当癌细胞脱离ECM时，整合素会招募并磷酸化FAK。生物信息学分析显示，在乳腺癌和泛癌中，FAK与STAT3的表达呈正相关。在悬浮培养的乳腺癌细胞中，磷酸化FAK（P-FAK）和磷酸化STAT3（P-STAT3）的蛋白水平均升高。用FAK抑制剂PF562271或P-STAT3抑制剂C188-9处理悬浮细胞，可显著下调NNMT的表达。而用STAT3激活剂Colivelin TFA处理，可部分恢复因FAK抑制导致的NNMT下调。通过染色质免疫共沉淀（ChIP）实验和双荧光素酶报告基因实验证实，P-STAT3可直接结合到NNMT的启动子区域，并激活其转录。以上结果表明，乳腺癌细胞脱离ECM后激活的FAK-STAT3信号轴，是诱导NNMT转录上调的关键机制。

为探究NNMT在失巢凋亡中的作用，研究构建了NNMT敲低的MDA-MB-231、BT-549细胞和NNMT过表达的MCF-7、HCC1937细胞模型。悬浮培养48小时后，NNMT过表达增加了细胞聚集体形成，而敲低则减少了聚集体。Western blot检测失巢凋亡标志物PARP和cleaved-caspase3，以及流式细胞术检测结果显示，NNMT敲低显著增加了悬浮细胞的凋亡比例，而过表达则显著降低了凋亡比例。软琼脂克隆形成实验表明，NNMT敲低减少了克隆数量，而过表达增加了克隆数量。在MDA-MB-231小鼠CTCs模型中，NNMT敲低组血液中检测到的CTCs数量显著少于对照组。这些结果证明，NNMT能够促进乳腺癌细胞抵抗失巢凋亡。

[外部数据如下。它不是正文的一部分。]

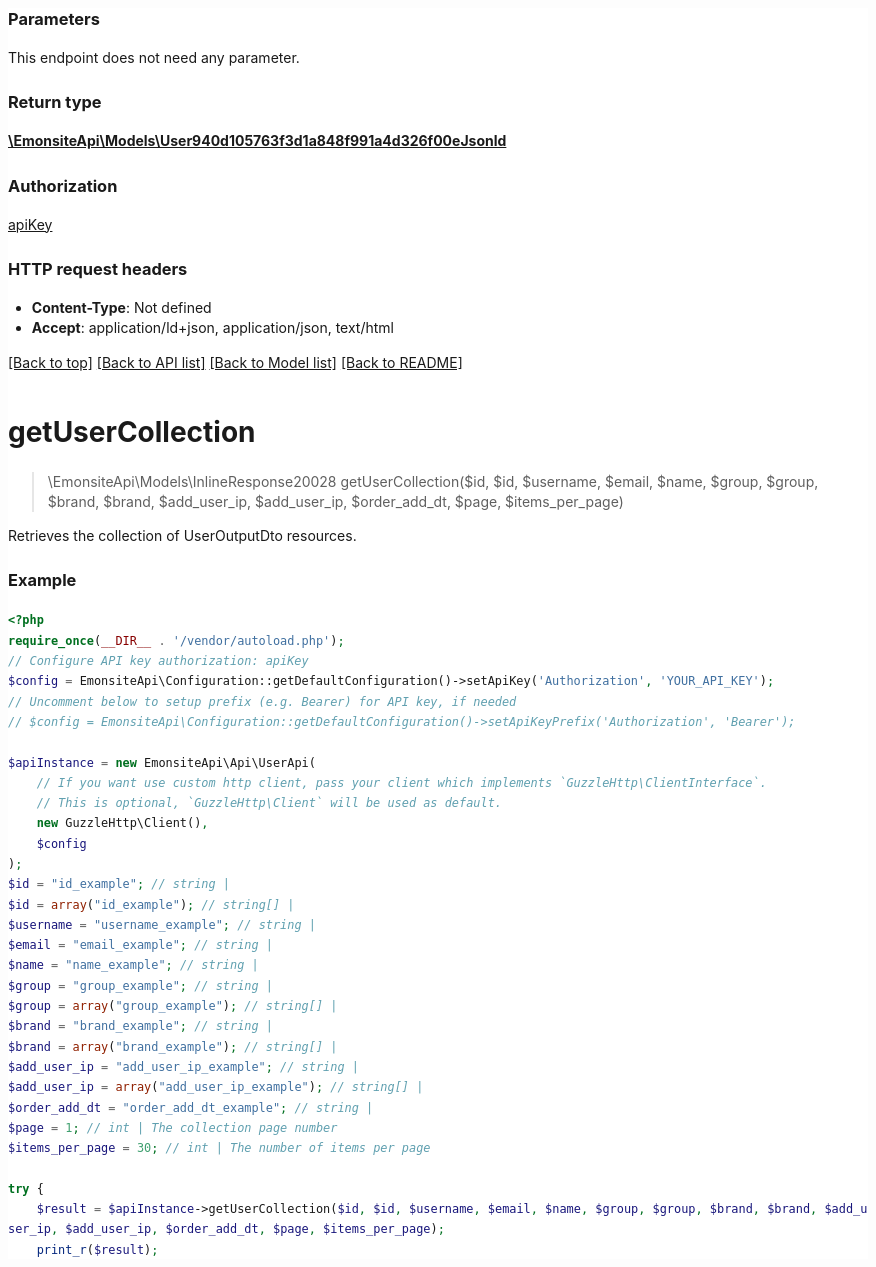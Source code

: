 ### Parameters
This endpoint does not need any parameter.

### Return type

[**\EmonsiteApi\Models\User940d105763f3d1a848f991a4d326f00eJsonld**](../Model/User940d105763f3d1a848f991a4d326f00eJsonld.md)

### Authorization

[apiKey](../../README.md#apiKey)

### HTTP request headers

 - **Content-Type**: Not defined
 - **Accept**: application/ld+json, application/json, text/html

[[Back to top]](#) [[Back to API list]](../../README.md#documentation-for-api-endpoints) [[Back to Model list]](../../README.md#documentation-for-models) [[Back to README]](../../README.md)

# **getUserCollection**
> \EmonsiteApi\Models\InlineResponse20028 getUserCollection($id, $id, $username, $email, $name, $group, $group, $brand, $brand, $add_user_ip, $add_user_ip, $order_add_dt, $page, $items_per_page)

Retrieves the collection of UserOutputDto resources.

### Example
```php
<?php
require_once(__DIR__ . '/vendor/autoload.php');
// Configure API key authorization: apiKey
$config = EmonsiteApi\Configuration::getDefaultConfiguration()->setApiKey('Authorization', 'YOUR_API_KEY');
// Uncomment below to setup prefix (e.g. Bearer) for API key, if needed
// $config = EmonsiteApi\Configuration::getDefaultConfiguration()->setApiKeyPrefix('Authorization', 'Bearer');

$apiInstance = new EmonsiteApi\Api\UserApi(
    // If you want use custom http client, pass your client which implements `GuzzleHttp\ClientInterface`.
    // This is optional, `GuzzleHttp\Client` will be used as default.
    new GuzzleHttp\Client(),
    $config
);
$id = "id_example"; // string | 
$id = array("id_example"); // string[] | 
$username = "username_example"; // string | 
$email = "email_example"; // string | 
$name = "name_example"; // string | 
$group = "group_example"; // string | 
$group = array("group_example"); // string[] | 
$brand = "brand_example"; // string | 
$brand = array("brand_example"); // string[] | 
$add_user_ip = "add_user_ip_example"; // string | 
$add_user_ip = array("add_user_ip_example"); // string[] | 
$order_add_dt = "order_add_dt_example"; // string | 
$page = 1; // int | The collection page number
$items_per_page = 30; // int | The number of items per page

try {
    $result = $apiInstance->getUserCollection($id, $id, $username, $email, $name, $group, $group, $brand, $brand, $add_user_ip, $add_user_ip, $order_add_dt, $page, $items_per_page);
    print_r($result);
```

对CTCs与原发瘤的差异基因进行富集分析发现，脂肪酸氧化（FAO）通路是CTCs中显著上调的十大通路之一。对悬浮与贴壁MDA-MB-231细胞的RNA-seq进行KEGG分析也显示，差异基因富集于脂肪酸代谢通路。在乳腺癌队列中，NNMT表达与FAO通路评分呈正相关。通过Seahorse细胞能量代谢分析仪检测发现，NNMT敲低的BT-549细胞基础呼吸和最大呼吸能力下降，而NNMT过表达的MCF-7细胞最大呼吸能力升高。NNMT能够上调FAO限速酶CPT1A和脂肪酸转运蛋白CD36的mRNA和蛋白表达，且该作用不依赖于细胞贴壁状态。BODIPY染色实验进一步证实，NNMT促进了细胞的脂质摄取。这些结果表明，NNMT能够增强乳腺癌细胞的脂肪酸氧化。

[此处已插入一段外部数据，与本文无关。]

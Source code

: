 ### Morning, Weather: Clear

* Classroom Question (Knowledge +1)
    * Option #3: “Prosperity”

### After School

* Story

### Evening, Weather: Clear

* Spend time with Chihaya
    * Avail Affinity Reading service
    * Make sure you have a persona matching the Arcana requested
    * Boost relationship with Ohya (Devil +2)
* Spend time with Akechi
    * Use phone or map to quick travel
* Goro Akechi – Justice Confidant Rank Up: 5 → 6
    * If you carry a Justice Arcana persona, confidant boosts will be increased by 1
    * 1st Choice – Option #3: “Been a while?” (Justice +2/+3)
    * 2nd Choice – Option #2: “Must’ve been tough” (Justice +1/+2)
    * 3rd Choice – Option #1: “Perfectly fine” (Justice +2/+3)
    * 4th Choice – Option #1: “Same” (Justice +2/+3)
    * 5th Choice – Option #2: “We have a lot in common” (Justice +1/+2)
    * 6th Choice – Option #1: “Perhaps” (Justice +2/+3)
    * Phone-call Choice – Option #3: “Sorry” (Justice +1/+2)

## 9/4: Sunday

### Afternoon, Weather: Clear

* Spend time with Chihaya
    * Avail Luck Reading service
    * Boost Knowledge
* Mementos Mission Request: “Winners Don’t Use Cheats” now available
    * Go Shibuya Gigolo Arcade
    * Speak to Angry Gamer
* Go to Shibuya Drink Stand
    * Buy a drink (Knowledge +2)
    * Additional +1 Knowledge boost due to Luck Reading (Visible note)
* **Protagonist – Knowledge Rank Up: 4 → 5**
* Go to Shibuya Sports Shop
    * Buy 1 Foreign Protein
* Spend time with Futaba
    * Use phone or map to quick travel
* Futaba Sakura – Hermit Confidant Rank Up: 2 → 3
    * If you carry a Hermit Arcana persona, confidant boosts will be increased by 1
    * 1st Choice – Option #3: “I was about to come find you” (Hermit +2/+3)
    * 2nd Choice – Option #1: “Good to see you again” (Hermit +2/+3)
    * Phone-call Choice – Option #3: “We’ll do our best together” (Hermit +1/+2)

研究发现，NNMT对其催化底物1-MNA的刺激不敏感，但其酶活性位点突变体（D197A， Y20A）丧失了对CPT1A和CD36的调控能力。LC-MS/MS检测显示，NNMT过表达显著降低了细胞内的SAM水平，而敲低则增加了SAM水平。已知SAM是蛋白质甲基化的通用甲基供体。PP2A的甲基化可增强其活性，而NNMT过表达降低了PP2A的甲基化水平，同时上调了下游的磷酸化AKT（P-AKT）和c-myc蛋白。c-myc是CPT1A的转录因子，而P-AKT可调控CD36。用c-myc抑制剂10074-G5或P-AKT抑制剂MK2206处理，可逆转NNMT对CPT1A和CD36的上调作用。用PP2A抑制剂冈田酸（OA）处理可模拟NNMT过表达的效果，而上调PP2A活性的奋乃静（PPZ）则产生相反作用。在功能上，用FAO抑制剂依托莫司（etomoxir）处理NNMT过表达的MCF-7细胞，可增加其失巢凋亡并减少软琼脂克隆；相反，用脂质混合物处理NNMT敲低的BT-549和MDA-MB-231细胞，则可减少其失巢凋亡并增加克隆形成。这证实了NNMT通过激活FAO来促进失巢凋亡抵抗。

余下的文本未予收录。